Dravis was among Pruitt’s first staff hires last year. In EPA’s policy shop, she’s led a major deregulatory push. She has traveled regularly with the administrator and frequently sits in on his meetings with CEOs, politicians and foreign leaders, according to Pruitt’s public calendars.

"Her leadership role across various policy platforms has been very, very instrumental," Pruitt said of Dravis in an interview last year. "My leadership style — and it’s been that way for many years — I’ll have many people around the table who have differing views and will present and advance their perspective, and I’ll inquire, and it’s a very in-depth and inquisitive process, and Samantha more than holds her own in that process."

They met when Pruitt was Oklahoma’s Republican attorney general and Dravis was president of the Rule of Law Defense Fund, a nonprofit policy arm for the Republican Attorneys General Association.

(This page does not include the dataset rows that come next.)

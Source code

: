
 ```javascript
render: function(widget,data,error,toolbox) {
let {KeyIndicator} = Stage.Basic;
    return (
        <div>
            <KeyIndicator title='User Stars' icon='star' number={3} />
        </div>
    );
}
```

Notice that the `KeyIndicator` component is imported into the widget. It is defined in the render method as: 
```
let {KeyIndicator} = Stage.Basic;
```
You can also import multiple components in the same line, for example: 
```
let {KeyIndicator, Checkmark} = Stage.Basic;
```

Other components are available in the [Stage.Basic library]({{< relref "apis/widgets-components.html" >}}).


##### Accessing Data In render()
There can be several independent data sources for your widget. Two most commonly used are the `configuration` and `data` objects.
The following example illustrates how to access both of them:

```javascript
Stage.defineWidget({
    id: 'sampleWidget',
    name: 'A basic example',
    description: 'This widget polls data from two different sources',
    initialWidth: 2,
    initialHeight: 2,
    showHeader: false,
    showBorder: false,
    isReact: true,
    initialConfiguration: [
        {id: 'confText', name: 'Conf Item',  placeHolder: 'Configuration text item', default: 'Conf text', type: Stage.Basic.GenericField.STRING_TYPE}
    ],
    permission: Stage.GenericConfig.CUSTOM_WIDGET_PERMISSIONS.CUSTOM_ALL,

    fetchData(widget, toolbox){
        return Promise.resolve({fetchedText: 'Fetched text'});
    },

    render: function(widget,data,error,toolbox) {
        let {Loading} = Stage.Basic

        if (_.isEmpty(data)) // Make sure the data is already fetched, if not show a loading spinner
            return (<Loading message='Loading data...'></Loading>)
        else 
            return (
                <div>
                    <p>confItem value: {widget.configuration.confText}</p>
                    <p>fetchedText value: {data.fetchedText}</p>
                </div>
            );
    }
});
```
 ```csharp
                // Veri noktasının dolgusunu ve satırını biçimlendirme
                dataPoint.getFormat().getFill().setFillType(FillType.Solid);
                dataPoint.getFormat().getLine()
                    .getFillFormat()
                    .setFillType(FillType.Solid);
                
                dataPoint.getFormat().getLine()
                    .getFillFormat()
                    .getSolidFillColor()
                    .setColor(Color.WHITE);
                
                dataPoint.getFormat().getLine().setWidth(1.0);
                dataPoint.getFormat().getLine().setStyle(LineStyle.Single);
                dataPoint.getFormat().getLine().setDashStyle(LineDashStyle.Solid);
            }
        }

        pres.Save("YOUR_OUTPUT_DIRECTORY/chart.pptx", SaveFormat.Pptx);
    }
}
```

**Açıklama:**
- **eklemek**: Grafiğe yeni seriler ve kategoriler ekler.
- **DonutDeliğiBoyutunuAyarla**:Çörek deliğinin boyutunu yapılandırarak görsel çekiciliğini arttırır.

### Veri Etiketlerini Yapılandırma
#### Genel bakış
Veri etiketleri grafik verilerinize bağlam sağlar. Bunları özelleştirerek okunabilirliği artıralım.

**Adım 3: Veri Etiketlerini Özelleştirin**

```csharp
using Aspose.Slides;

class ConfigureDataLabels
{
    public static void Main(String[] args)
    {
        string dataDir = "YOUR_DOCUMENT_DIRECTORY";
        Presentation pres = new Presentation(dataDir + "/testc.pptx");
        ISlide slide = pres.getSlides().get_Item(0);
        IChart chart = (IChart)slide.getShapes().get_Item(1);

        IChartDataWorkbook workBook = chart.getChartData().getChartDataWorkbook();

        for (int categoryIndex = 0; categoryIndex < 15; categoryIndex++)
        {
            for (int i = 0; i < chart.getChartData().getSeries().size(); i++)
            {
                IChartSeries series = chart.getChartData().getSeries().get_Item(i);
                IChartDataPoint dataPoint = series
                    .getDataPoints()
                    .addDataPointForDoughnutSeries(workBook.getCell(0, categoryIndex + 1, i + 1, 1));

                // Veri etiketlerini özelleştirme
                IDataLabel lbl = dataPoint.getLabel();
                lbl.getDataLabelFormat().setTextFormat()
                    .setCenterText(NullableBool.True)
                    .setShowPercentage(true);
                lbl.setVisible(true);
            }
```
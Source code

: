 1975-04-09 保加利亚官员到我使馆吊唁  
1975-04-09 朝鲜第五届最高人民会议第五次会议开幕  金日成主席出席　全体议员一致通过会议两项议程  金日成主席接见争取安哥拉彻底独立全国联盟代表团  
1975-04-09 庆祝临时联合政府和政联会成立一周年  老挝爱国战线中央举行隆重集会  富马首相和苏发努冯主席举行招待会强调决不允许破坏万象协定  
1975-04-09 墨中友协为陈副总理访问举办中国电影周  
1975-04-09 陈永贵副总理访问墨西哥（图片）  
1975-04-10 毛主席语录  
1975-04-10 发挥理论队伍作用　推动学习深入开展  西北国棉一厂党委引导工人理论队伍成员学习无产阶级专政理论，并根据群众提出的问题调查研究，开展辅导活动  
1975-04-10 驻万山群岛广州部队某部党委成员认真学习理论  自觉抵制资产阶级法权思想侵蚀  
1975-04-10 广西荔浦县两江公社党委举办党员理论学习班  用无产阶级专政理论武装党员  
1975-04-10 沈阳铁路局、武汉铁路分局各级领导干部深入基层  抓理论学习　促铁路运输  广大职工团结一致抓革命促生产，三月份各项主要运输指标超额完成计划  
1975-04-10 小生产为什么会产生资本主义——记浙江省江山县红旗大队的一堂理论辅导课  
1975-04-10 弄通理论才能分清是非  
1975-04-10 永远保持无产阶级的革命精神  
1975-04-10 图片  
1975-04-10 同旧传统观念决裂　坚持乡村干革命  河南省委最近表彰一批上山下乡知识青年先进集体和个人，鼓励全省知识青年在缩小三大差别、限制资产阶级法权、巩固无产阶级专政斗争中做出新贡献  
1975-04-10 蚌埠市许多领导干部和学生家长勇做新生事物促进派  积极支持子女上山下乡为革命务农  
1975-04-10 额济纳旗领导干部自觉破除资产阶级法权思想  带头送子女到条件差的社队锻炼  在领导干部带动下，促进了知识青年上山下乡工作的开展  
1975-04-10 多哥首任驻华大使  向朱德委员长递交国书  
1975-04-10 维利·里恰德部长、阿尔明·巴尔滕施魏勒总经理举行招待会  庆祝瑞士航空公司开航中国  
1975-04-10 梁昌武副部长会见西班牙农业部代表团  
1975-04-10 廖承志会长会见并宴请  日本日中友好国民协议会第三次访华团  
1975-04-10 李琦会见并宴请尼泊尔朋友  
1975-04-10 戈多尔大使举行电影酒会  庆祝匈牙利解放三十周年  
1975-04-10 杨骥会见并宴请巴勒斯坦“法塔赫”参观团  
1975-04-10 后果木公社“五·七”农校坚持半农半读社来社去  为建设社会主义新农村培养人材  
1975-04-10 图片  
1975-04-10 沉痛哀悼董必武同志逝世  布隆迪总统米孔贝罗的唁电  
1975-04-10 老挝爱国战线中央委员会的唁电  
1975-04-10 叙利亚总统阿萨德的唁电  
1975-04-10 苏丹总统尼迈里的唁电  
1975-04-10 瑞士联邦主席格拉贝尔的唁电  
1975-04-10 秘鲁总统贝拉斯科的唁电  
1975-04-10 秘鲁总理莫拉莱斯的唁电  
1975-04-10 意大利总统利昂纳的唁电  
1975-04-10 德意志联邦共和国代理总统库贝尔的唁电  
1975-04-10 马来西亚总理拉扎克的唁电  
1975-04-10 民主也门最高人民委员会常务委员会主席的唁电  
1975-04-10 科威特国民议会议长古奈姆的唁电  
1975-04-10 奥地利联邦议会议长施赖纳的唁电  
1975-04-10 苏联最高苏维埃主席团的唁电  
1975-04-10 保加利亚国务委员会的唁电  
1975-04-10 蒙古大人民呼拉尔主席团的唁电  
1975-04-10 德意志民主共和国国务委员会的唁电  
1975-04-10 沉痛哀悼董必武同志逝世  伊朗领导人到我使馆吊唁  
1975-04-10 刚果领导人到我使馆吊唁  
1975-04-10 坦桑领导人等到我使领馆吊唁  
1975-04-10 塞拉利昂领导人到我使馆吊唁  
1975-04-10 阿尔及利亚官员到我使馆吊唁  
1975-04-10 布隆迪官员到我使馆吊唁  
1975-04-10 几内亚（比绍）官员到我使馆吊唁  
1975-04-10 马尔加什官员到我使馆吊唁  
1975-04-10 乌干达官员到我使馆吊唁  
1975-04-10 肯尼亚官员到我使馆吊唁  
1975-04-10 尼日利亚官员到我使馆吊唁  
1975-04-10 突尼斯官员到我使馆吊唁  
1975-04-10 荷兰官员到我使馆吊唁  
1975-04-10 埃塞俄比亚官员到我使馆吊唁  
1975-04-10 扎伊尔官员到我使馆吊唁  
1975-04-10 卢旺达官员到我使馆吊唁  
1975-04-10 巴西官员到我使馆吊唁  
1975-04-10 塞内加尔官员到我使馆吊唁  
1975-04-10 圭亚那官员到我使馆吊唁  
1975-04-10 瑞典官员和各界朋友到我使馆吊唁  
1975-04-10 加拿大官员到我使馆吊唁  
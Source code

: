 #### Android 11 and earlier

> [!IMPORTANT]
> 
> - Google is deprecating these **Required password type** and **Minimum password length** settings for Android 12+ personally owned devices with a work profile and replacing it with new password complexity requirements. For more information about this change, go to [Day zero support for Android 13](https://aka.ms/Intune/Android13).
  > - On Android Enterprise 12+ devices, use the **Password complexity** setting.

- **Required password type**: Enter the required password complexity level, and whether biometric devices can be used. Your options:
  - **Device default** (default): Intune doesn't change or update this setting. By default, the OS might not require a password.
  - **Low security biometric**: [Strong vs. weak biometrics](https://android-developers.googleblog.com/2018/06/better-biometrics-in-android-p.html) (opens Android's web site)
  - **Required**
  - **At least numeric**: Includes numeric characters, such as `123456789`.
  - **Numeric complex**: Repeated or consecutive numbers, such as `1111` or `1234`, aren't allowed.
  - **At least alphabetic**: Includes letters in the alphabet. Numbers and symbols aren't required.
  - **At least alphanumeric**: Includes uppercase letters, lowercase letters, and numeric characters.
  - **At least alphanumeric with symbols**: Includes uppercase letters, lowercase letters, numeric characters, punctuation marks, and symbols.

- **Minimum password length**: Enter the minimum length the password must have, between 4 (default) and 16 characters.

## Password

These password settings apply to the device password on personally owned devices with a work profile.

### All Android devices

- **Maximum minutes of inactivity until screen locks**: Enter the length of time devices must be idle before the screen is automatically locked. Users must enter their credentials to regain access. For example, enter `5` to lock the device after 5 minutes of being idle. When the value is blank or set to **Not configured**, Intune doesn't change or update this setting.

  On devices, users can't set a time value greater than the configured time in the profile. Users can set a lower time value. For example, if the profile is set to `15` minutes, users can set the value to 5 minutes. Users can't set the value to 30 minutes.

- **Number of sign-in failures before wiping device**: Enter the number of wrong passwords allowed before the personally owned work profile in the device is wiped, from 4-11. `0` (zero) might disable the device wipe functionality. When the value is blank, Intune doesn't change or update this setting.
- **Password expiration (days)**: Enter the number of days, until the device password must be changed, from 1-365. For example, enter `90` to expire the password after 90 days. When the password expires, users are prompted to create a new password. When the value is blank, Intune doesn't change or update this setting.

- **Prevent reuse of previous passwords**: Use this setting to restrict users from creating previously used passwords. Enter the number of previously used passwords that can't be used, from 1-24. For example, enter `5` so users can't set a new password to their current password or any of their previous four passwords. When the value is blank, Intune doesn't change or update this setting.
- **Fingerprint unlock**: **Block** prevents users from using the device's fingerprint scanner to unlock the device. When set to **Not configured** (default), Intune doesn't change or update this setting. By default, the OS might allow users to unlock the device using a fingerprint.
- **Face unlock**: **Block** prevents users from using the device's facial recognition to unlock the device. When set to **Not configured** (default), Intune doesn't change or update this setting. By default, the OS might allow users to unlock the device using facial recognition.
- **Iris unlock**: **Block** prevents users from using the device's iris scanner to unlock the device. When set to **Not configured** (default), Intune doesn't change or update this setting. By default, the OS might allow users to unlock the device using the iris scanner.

She helped shepherd Pruitt through the Trump administration’s vetting process — including trips to Trump Tower — and the grueling Senate confirmation process, when she took part in the "murder boards" aimed at preparing Pruitt for lawmakers’ confrontational questions. At EPA, she’s widely viewed as a loyal confidant to Pruitt, who was a newcomer to Washington and EPA when he took the helm of the agency last year.

"She is obviously one of Pruitt’s most trusted people in the entire agency," said an EPA career official.

She’s a graduate of the University of Kansas and the University of Notre Dame Law School. She was associate director of political affairs at the White House during the George W. Bush administration, an aide to Rep. Dan Lungren (R-Calif.), and a litigation associate at the law firm Taft Stettinius & Hollister in Indianapolis, Ind. She worked on Mitt Romney’s 2012 presidential campaign. Dravis was also legal counsel at Freedom Partners.

Last March, Pruitt named Dravis EPA’s regulatory reform officer, a role mandated by President Trump in a February 2017 executive order. She has also led EPA’s Smart Sectors initiative, an effort the agency says is needed to get better input from the industries it regulates (Climatewire, Oct. 4, 2017).

Dravis last year embarked on a major reorganization of the policy office (Climatewire, Sept. 6, 2017).